In the never-ending quest for effective reductions in energy use, facility managers often tread lightly when it comes to innovations in domestic hot water generation and distribution. Most users have little tolerance for deficiencies in domestic hot water delivery or temperature. Domestic hot water is a critical service in sensitive applications such as healthcare, restaurants, hotels and motels, fitness, laundries – the list is long. There is zero acceptance for failure of any kind in such facilities, and facility managers are much less likely to try new ideas until they’ve been proven. As a result, although there have been significant innovations in commercial domestic hot water equipment and methods in the last two decades, uptake has been slow. That means facility managers are often missing opportunities to save energy using mature technology. So it’s worthwhile for facility managers to understand the proven options available today.

Tried and true

The most popular domestic hot water heater in use for medium-size commercial applications continues to be the direct-fired fire-tube storage tank type, using either gas or oil. They are relatively inexpensive, simple, and very reliable, and they provide a large volume of stand-by storage — up to 120 U.S. gallons per tank — for instant response to small draws of hot water while providing ample supply for large but short duration intermittent “dump” loads.

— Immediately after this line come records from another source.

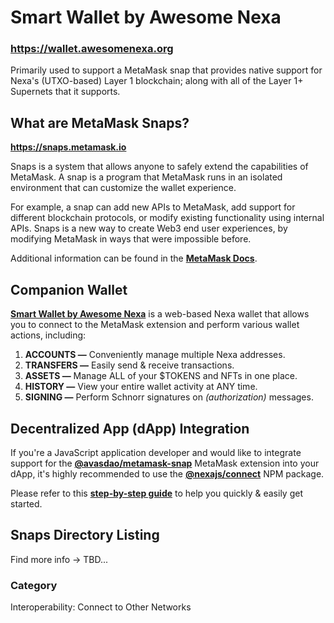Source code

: # Smart Wallet by Awesome Nexa

### https://wallet.awesomenexa.org

Primarily used to support a MetaMask snap that provides native support for Nexa's (UTXO-based) Layer 1 blockchain; along with all of the Layer 1+ Supernets that it supports.


## What are MetaMask Snaps?
__https://snaps.metamask.io__

Snaps is a system that allows anyone to safely extend the capabilities of MetaMask. A snap is a program that MetaMask runs in an isolated environment that can customize the wallet experience.

For example, a snap can add new APIs to MetaMask, add support for different blockchain protocols, or modify existing functionality using internal APIs. Snaps is a new way to create Web3 end user experiences, by modifying MetaMask in ways that were impossible before.

Additional information can be found in the __[MetaMask Docs](https://docs.metamask.io/guide/snaps.html)__.


## Companion Wallet

__[Smart Wallet by Awesome Nexa](https://wallet.awesomenexa.org)__ is a web-based Nexa wallet that allows you to connect to the MetaMask extension and perform various wallet actions, including:
1. __ACCOUNTS —__ Conveniently manage multiple Nexa addresses.
2. __TRANSFERS —__ Easily send & receive transactions.
3. __ASSETS —__ Manage ALL of your $TOKENS and NFTs in one place.
4. __HISTORY —__ View your entire wallet activity at ANY time.
5. __SIGNING —__ Perform Schnorr signatures on _(authorization)_ messages.


## Decentralized App (dApp) Integration

If you're a JavaScript application developer and would like to integrate support for the __[@avasdao/metamask-snap](https://www.npmjs.com/package/@avasdao/metamask-snap)__ MetaMask extension into your dApp, it's highly recommended to use the __[@nexajs/connect](https://www.npmjs.com/package/@nexajs/connect)__ NPM package.

Please refer to this __[step-by-step guide](https://github.com/avasdao/nexash/blob/main/packages/metamask-snap)__ to help you quickly & easily get started.


## Snaps Directory Listing

Find more info -> TBD...

### Category

Interoperability: Connect to Other Networks
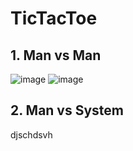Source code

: # TicTacToe
## 1. Man vs Man
  ![image](https://github.com/user-attachments/assets/fe6969e9-46c0-46ee-b197-162f5aa006b7)
  ![image](https://github.com/user-attachments/assets/fcdf3b2c-6f8d-4c23-b14a-0be06a5624e0)


## 2. Man vs System
  djschdsvh
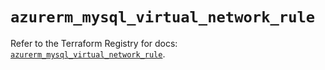 # `azurerm_mysql_virtual_network_rule`

Refer to the Terraform Registry for docs: [`azurerm_mysql_virtual_network_rule`](https://registry.terraform.io/providers/hashicorp/azurerm/3.113.0/docs/resources/mysql_virtual_network_rule).
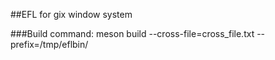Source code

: ##EFL for gix window system

###Build command:
meson build --cross-file=cross_file.txt --prefix=/tmp/eflbin/

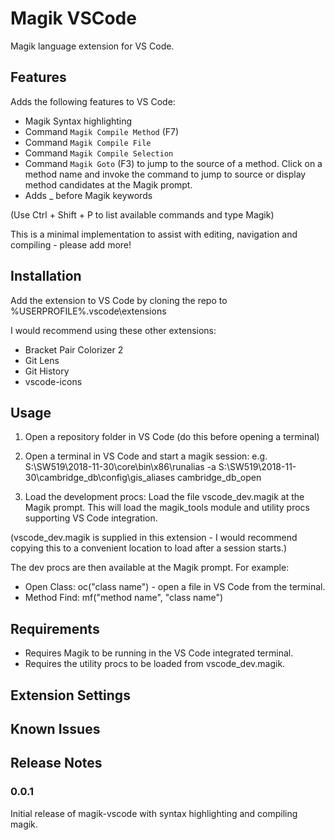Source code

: # Magik VSCode

Magik language extension for VS Code.

## Features

Adds the following features to VS Code:
* Magik Syntax highlighting
* Command `Magik Compile Method` (F7)
* Command `Magik Compile File`
* Command `Magik Compile Selection`
* Command `Magik Goto` (F3) to jump to the source of a method. Click on a method name and invoke the command to jump to source or display method candidates at the Magik prompt.
* Adds _ before Magik keywords

(Use Ctrl + Shift + P to list available commands and type Magik)

This is a minimal implementation to assist with editing, navigation and compiling - please add more!

## Installation

Add the extension to VS Code by cloning the repo to %USERPROFILE%\.vscode\extensions

I would recommend using these other extensions:
* Bracket Pair Colorizer 2
* Git Lens
* Git History
* vscode-icons


## Usage

1. Open a repository folder in VS Code (do this before opening a terminal)

2. Open a terminal in VS Code and start a magik session:
e.g. S:\SW519\2018-11-30\core\bin\x86\runalias -a S:\SW519\2018-11-30\cambridge_db\config\gis_aliases cambridge_db_open

3. Load the development procs:
Load the file vscode_dev.magik at the Magik prompt.
This will load the magik_tools module and utility procs supporting VS Code integration.

(vscode_dev.magik is supplied in this extension - I would recommend copying this to a convenient location to load after a session starts.)

The dev procs are then available at the Magik prompt.
For example:
* Open Class: oc("class name") - open a file in VS Code from the terminal.
* Method Find: mf("method name", "class name")


## Requirements

* Requires Magik to be running in the VS Code integrated terminal.
* Requires the utility procs to be loaded from vscode_dev.magik.


## Extension Settings


## Known Issues


## Release Notes


### 0.0.1

Initial release of magik-vscode with syntax highlighting and compiling magik.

Commercial tank-type water heaters normally have much higher energy inputs than their residential counterparts to allow for faster recovery when depleted or provide for continuous draws at lower volumes. These tanks are easily combined in multiple banks — typically up to four units — which provide redundancy and increased capacity at the same time. This method is popular in critical service applications such as nursing homes and smaller hotels and motels because of the reliability provided by multiple units, but equipment tends to wear out quickly.

Many tanks fail within ten years, so it is important to budget and plan for a regular replacement schedule. Ensure ample space in mechanical rooms and provide them with easy in and out access to allow for rapid and stress-free renewal.

Some highly efficient, direct-vent condensing models are available and are recommended in any new or retrofit application. In the conventional “base” models, incremental energy saving enhancements have been added over the years, such as vent dampers or power venting, electronic ignition and better burner technology, but increases in efficiency have been modest.